[EXERCISE DATA Boundary: Start]
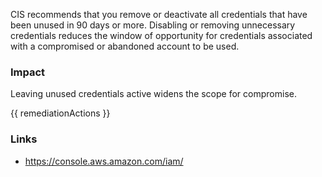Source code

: 

CIS recommends that you remove or deactivate all credentials that have been unused in 90 days or more. Disabling or removing unnecessary credentials reduces the window of opportunity for credentials associated with a compromised or abandoned account to be used.
			

### Impact
Leaving unused credentials active widens the scope for compromise.

<!-- DO NOT CHANGE -->
{{ remediationActions }}

### Links
- https://console.aws.amazon.com/iam/


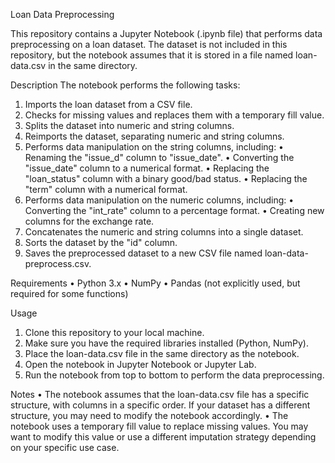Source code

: Loan Data Preprocessing

This repository contains a Jupyter Notebook (.ipynb file) that performs data preprocessing on a loan dataset. The dataset is not included in this repository, but the notebook assumes that it is stored in a file named loan-data.csv in the same directory.

Description
The notebook performs the following tasks:
1.	Imports the loan dataset from a CSV file.
2.	Checks for missing values and replaces them with a temporary fill value.
3.	Splits the dataset into numeric and string columns.
4.	Reimports the dataset, separating numeric and string columns.
5.	Performs data manipulation on the string columns, including:
•	Renaming the "issue_d" column to "issue_date".
•	Converting the "issue_date" column to a numerical format.
•	Replacing the "loan_status" column with a binary good/bad status.
•	Replacing the "term" column with a numerical format.
6.	Performs data manipulation on the numeric columns, including:
•	Converting the "int_rate" column to a percentage format.
•	Creating new columns for the exchange rate.
7.	Concatenates the numeric and string columns into a single dataset.
8.	Sorts the dataset by the "id" column.
9.	Saves the preprocessed dataset to a new CSV file named loan-data-preprocess.csv.
   
Requirements
•	Python 3.x
•	NumPy
•	Pandas (not explicitly used, but required for some functions)

Usage
1.	Clone this repository to your local machine.
2.	Make sure you have the required libraries installed (Python, NumPy).
3.	Place the loan-data.csv file in the same directory as the notebook.
4.	Open the notebook in Jupyter Notebook or Jupyter Lab.
5.	Run the notebook from top to bottom to perform the data preprocessing.
   
Notes
•	The notebook assumes that the loan-data.csv file has a specific structure, with columns in a specific order. If your dataset has a different structure, you may need to modify the notebook accordingly.
•	The notebook uses a temporary fill value to replace missing values. You may want to modify this value or use a different imputation strategy depending on your specific use case.

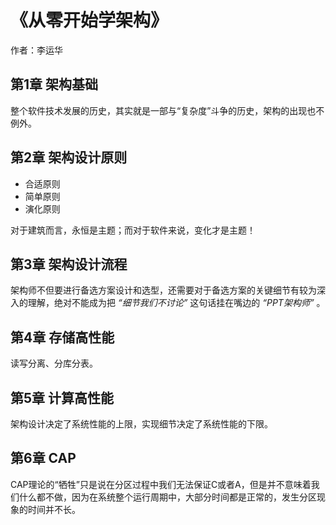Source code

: # 《从零开始学架构》
作者：李运华

## 第1章 架构基础
整个软件技术发展的历史，其实就是一部与“复杂度”斗争的历史，架构的出现也不例外。

## 第2章 架构设计原则
* 合适原则
* 简单原则
* 演化原则

对于建筑而言，永恒是主题；而对于软件来说，变化才是主题！

## 第3章 架构设计流程
架构师不但要进行备选方案设计和选型，还需要对于备选方案的关键细节有较为深入的理解，绝对不能成为把 *“细节我们不讨论”* 这句话挂在嘴边的 *“PPT架构师”* 。

## 第4章 存储高性能
读写分离、分库分表。

## 第5章 计算高性能
架构设计决定了系统性能的上限，实现细节决定了系统性能的下限。

## 第6章 CAP
CAP理论的“牺牲”只是说在分区过程中我们无法保证C或者A，但是并不意味着我们什么都不做，因为在系统整个运行周期中，大部分时间都是正常的，发生分区现象的时间并不长。
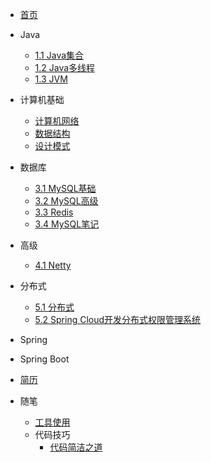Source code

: * [首页](/)

* Java

  * [1.1 Java集合](sunsas/Java集合)
  * [1.2 Java多线程](sunsas/Java多线程)
  * [1.3 JVM](sunsas/JVM)

* 计算机基础

  * [计算机网络](sunsas/计算机网络)
  * [数据结构](sunsas/数据结构)
  * [设计模式](sunsas/设计模式)

* 数据库

  * [3.1 MySQL基础](sunsas/MySQL)
  * [3.2 MySQL高级](sunsas/MySQL高级)
  * [3.3 Redis](sunsas/Redis)
  * [3.4 MySQL笔记](sunsas/MySQL笔记)

* 高级
  * [4.1 Netty](sunsas/highLevel/Netty)


* 分布式
  * [5.1 分布式](sunsas/分布式)
  * [5.2 Spring Cloud开发分布式权限管理系统](sunsas/分布式权限管理系统)

* Spring


* Spring Boot

* [简历](sunsas/简历)


* 随笔
  * [工具使用](sunsas/notes/工具使用)
  * 代码技巧
    * [代码简洁之道](sunsas/代码简洁之道)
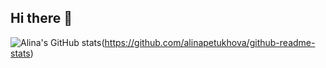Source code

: ## Hi there 👋

![Alina's GitHub stats](https://github-readme-stats.vercel.app/api?username=alinapetukhova&show=prs_merged,prs_merged_percentage&hide=contribs&show_icons=true)(https://github.com/alinapetukhova/github-readme-stats)

<!--
**alinapetukhova/alinapetukhova** is a ✨ _special_ ✨ repository because its `README.md` (this file) appears on your GitHub profile.

Here are some ideas to get you started:

- 🔭 I’m currently working on ...
- 🌱 I’m currently learning ...
- 👯 I’m looking to collaborate on ...
- 🤔 I’m looking for help with ...
- 💬 Ask me about ...
- 📫 How to reach me: ...
- 😄 Pronouns: ...
- ⚡ Fun fact: ...
-->
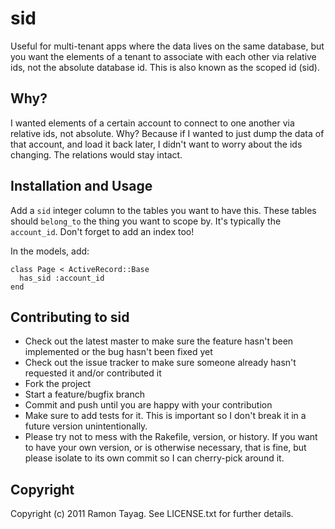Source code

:# sid

Useful for multi-tenant apps where the data lives on the same database, but you want the elements of a tenant to associate with each other via relative ids, not the absolute database id. This is also known as the scoped id (sid).

## Why?

I wanted elements of a certain account to connect to one another via relative ids, not absolute. Why? Because if I wanted to just dump the data of that account, and load it back later, I didn't want to worry about the ids changing. The relations would stay intact.

## Installation and Usage

Add a `sid` integer column to the tables you want to have this. These tables should `belong_to` the thing you want to scope by. It's typically the `account_id`. Don't forget to add an index too!

In the models, add:

    class Page < ActiveRecord::Base
      has_sid :account_id
    end

## Contributing to sid

* Check out the latest master to make sure the feature hasn't been implemented or the bug hasn't been fixed yet
* Check out the issue tracker to make sure someone already hasn't requested it and/or contributed it
* Fork the project
* Start a feature/bugfix branch
* Commit and push until you are happy with your contribution
* Make sure to add tests for it. This is important so I don't break it in a future version unintentionally.
* Please try not to mess with the Rakefile, version, or history. If you want to have your own version, or is otherwise necessary, that is fine, but please isolate to its own commit so I can cherry-pick around it.

## Copyright

Copyright (c) 2011 Ramon Tayag. See LICENSE.txt for
further details.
[EXERCISE DATA Boundary: End]
- WHAT IS NEEDED
One number is the expected answer: the count of lines above that hold the word "credentials".

- REPLY TO THE EXERCISE
2